TASK INPUTS Block Start
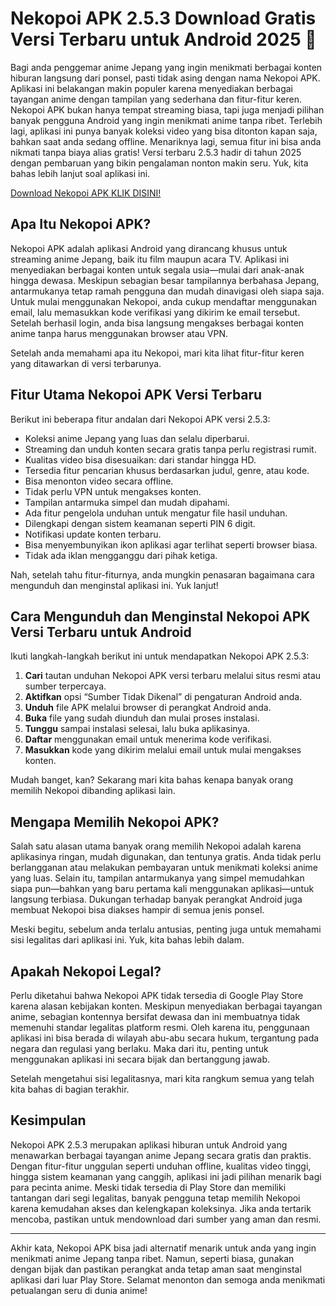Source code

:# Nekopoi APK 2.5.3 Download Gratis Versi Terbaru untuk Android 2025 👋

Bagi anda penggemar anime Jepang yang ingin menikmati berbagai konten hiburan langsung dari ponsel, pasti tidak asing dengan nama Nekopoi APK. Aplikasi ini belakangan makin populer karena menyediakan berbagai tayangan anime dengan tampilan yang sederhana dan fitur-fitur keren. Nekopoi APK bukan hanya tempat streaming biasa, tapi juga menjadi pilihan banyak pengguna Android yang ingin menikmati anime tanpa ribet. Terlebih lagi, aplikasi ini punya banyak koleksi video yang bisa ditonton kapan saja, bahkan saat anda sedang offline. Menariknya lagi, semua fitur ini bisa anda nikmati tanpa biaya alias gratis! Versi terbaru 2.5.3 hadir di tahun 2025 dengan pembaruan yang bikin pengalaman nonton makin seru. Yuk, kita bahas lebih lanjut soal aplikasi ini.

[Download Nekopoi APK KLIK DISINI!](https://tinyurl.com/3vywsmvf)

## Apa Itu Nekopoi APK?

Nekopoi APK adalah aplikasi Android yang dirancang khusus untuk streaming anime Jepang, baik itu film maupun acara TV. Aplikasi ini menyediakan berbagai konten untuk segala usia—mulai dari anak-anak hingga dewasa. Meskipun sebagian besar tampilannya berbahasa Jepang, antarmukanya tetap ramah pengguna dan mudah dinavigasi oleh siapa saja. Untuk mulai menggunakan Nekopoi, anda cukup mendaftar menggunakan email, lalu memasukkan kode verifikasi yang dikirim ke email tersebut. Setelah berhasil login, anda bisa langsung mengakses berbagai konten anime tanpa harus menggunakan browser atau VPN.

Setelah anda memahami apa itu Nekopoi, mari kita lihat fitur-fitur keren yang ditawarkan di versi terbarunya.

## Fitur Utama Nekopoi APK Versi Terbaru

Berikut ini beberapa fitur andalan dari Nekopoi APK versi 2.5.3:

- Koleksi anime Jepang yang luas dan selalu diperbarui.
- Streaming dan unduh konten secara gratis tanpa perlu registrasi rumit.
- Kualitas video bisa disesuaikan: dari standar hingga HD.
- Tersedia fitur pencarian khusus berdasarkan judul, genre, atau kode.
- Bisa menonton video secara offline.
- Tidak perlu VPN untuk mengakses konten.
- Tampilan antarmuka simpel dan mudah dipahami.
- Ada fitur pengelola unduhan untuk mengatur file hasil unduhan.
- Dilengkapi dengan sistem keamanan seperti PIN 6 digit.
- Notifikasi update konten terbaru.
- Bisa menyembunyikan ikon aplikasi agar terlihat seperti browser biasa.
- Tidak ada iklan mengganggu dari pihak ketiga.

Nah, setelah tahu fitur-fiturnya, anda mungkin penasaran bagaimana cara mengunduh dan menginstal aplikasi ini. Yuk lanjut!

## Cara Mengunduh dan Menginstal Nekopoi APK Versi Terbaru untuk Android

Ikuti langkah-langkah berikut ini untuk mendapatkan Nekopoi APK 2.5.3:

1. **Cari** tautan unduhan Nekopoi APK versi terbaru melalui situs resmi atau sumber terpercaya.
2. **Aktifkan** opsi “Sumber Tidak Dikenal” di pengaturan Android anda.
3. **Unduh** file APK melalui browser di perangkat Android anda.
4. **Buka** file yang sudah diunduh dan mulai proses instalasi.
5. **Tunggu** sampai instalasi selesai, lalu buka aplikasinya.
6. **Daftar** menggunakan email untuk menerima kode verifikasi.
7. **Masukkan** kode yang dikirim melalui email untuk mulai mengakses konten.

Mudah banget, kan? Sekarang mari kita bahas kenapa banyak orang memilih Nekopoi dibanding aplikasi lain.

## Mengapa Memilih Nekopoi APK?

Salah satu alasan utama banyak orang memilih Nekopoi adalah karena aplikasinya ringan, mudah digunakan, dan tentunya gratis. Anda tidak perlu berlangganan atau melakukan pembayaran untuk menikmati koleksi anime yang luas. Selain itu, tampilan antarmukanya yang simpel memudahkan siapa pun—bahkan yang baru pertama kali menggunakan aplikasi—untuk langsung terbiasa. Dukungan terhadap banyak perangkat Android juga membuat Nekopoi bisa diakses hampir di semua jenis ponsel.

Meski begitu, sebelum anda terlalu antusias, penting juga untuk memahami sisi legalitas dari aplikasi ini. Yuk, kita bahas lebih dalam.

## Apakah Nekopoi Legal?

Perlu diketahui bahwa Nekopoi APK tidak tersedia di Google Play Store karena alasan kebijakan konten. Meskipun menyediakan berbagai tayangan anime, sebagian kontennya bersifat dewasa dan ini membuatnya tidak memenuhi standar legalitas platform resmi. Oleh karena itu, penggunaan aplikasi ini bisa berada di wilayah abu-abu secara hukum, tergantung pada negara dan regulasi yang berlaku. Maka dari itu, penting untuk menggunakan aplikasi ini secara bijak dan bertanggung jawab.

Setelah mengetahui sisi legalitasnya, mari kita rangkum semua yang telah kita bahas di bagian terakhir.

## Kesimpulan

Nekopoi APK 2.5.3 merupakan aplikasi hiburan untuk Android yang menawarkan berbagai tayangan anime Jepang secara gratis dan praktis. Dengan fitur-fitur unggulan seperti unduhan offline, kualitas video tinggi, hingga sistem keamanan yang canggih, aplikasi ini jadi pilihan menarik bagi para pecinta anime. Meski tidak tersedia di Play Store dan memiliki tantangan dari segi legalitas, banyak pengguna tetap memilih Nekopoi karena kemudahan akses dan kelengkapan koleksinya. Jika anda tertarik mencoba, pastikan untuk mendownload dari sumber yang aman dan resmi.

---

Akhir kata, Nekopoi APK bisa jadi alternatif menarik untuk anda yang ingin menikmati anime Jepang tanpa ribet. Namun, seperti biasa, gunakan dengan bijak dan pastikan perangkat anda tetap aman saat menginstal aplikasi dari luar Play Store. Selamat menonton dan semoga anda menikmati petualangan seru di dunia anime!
TASK INPUTS Block End
YOUR ASSIGNMENT: Using the data above, transcribe the lines that run from the line with "1. **Cari** tautan" to the line with "Setelah mengetahui sisi", both ends kept, and output nothing else.

RESPONSE TO THIS EXERCISE:
1. **Cari** tautan unduhan Nekopoi APK versi terbaru melalui situs resmi atau sumber terpercaya.
2. **Aktifkan** opsi “Sumber Tidak Dikenal” di pengaturan Android anda.
3. **Unduh** file APK melalui browser di perangkat Android anda.
4. **Buka** file yang sudah diunduh dan mulai proses instalasi.
5. **Tunggu** sampai instalasi selesai, lalu buka aplikasinya.
6. **Daftar** menggunakan email untuk menerima kode verifikasi.
7. **Masukkan** kode yang dikirim melalui email untuk mulai mengakses konten.

Mudah banget, kan? Sekarang mari kita bahas kenapa banyak orang memilih Nekopoi dibanding aplikasi lain.

## Mengapa Memilih Nekopoi APK?

Salah satu alasan utama banyak orang memilih Nekopoi adalah karena aplikasinya ringan, mudah digunakan, dan tentunya gratis. Anda tidak perlu berlangganan atau melakukan pembayaran untuk menikmati koleksi anime yang luas. Selain itu, tampilan antarmukanya yang simpel memudahkan siapa pun—bahkan yang baru pertama kali menggunakan aplikasi—untuk langsung terbiasa. Dukungan terhadap banyak perangkat Android juga membuat Nekopoi bisa diakses hampir di semua jenis ponsel.

Meski begitu, sebelum anda terlalu antusias, penting juga untuk memahami sisi legalitas dari aplikasi ini. Yuk, kita bahas lebih dalam.

## Apakah Nekopoi Legal?

Perlu diketahui bahwa Nekopoi APK tidak tersedia di Google Play Store karena alasan kebijakan konten. Meskipun menyediakan berbagai tayangan anime, sebagian kontennya bersifat dewasa dan ini membuatnya tidak memenuhi standar legalitas platform resmi. Oleh karena itu, penggunaan aplikasi ini bisa berada di wilayah abu-abu secara hukum, tergantung pada negara dan regulasi yang berlaku. Maka dari itu, penting untuk menggunakan aplikasi ini secara bijak dan bertanggung jawab.

Setelah mengetahui sisi legalitasnya, mari kita rangkum semua yang telah kita bahas di bagian terakhir.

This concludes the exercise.